**WHAT IS EXPECTED:** From the listing below, return each line that includes "property".

··· GIVEN DATA ···

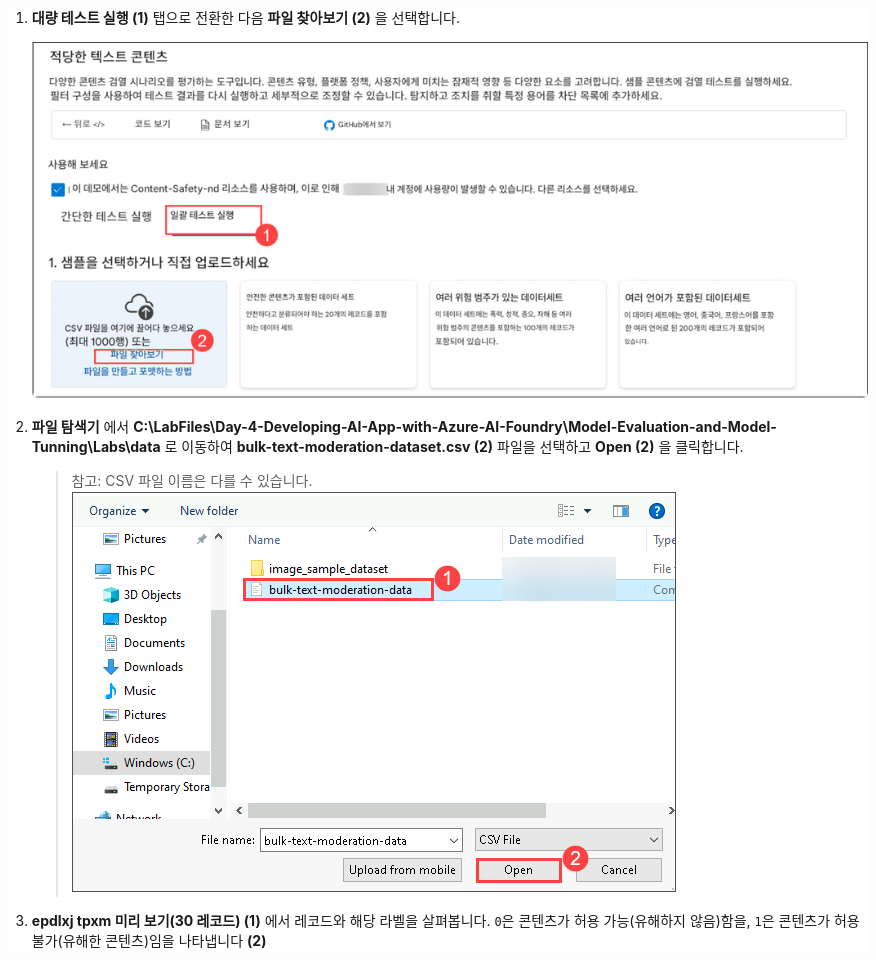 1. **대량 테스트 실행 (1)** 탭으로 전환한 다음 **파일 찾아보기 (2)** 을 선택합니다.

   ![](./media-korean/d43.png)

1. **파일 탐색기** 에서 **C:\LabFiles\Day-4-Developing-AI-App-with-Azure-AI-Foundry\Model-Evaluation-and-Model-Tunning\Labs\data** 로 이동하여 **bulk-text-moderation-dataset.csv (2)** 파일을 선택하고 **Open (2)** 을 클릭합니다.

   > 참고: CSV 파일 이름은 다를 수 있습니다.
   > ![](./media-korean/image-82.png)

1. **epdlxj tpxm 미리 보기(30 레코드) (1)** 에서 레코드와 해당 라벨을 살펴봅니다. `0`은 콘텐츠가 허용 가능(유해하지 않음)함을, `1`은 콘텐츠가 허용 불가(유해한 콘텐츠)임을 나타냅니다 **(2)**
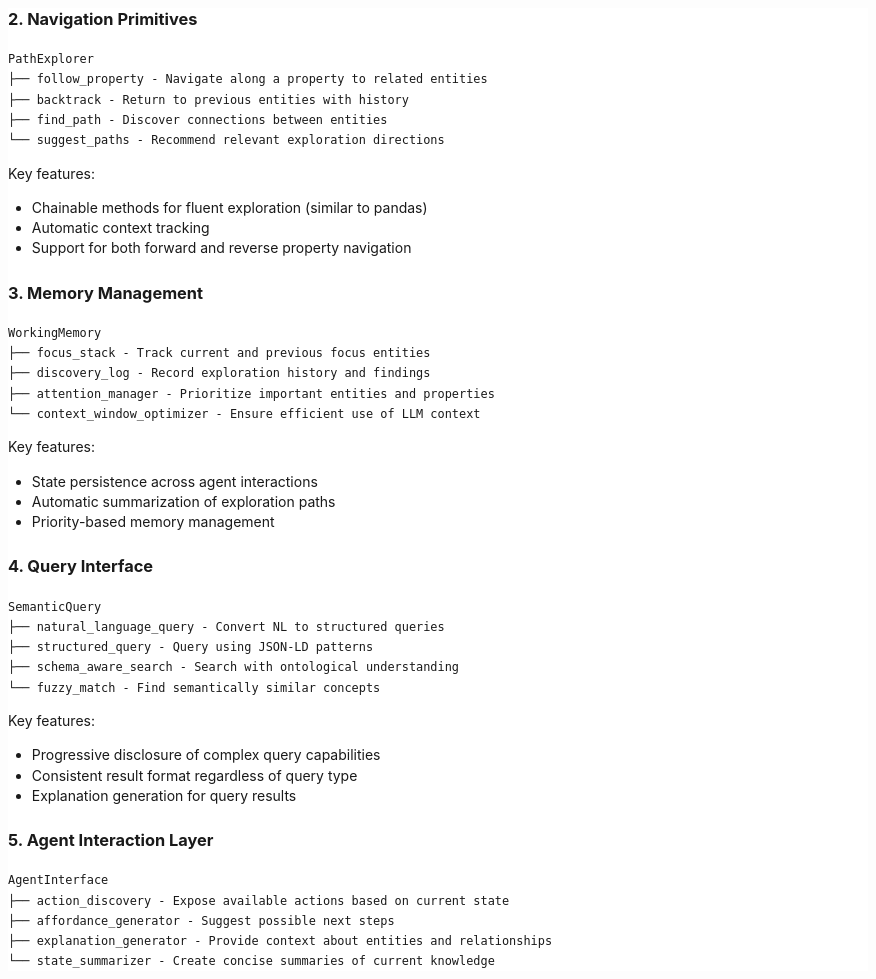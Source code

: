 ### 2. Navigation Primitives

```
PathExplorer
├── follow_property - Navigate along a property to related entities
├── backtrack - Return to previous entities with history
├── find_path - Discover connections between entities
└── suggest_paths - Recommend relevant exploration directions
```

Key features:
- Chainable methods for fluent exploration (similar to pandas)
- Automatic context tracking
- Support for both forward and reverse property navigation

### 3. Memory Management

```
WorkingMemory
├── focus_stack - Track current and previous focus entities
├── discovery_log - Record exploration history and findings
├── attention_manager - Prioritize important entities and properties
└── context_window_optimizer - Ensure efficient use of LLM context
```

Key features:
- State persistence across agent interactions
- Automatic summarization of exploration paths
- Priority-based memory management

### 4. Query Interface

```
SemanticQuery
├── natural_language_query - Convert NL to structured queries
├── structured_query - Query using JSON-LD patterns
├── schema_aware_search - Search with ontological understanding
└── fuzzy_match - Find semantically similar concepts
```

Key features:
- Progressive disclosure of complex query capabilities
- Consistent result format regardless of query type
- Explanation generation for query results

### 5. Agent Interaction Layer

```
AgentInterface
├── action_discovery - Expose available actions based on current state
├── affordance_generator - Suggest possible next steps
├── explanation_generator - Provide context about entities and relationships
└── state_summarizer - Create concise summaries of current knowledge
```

···

**TASK ANSWER:**
├── follow_property - Navigate along a property to related entities
- Support for both forward and reverse property navigation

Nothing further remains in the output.